# What is needed:
Starting from the line that contains "take a break...", reproduce each line exactly through the end of the material, and include no other lines.

# Data under study:
++++++++++

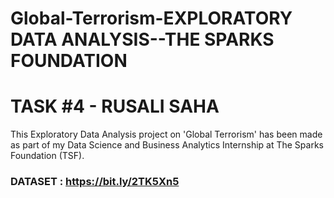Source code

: # Global-Terrorism-EXPLORATORY DATA ANALYSIS--THE SPARKS FOUNDATION

# TASK #4 - RUSALI SAHA

This Exploratory Data Analysis project on 'Global Terrorism' has been made as part of my Data Science and Business Analytics Internship at The Sparks Foundation (TSF).

### DATASET : https://bit.ly/2TK5Xn5
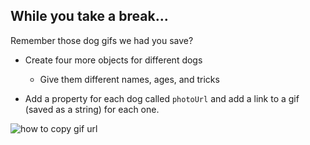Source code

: ## While you take a break...

Remember those dog gifs we had you save?

- Create four more objects for different dogs
  - Give them different names, ages, and tricks

- Add a property for each dog called `photoUrl` and add a link to a gif (saved as a string) for each one.

![how to copy gif url](lib/img/giphy-link.gif)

++++++++++

# Response to the exercise:
: ## While you take a break...

Remember those dog gifs we had you save?

- Create four more objects for different dogs
  - Give them different names, ages, and tricks

- Add a property for each dog called `photoUrl` and add a link to a gif (saved as a string) for each one.

![how to copy gif url](lib/img/giphy-link.gif)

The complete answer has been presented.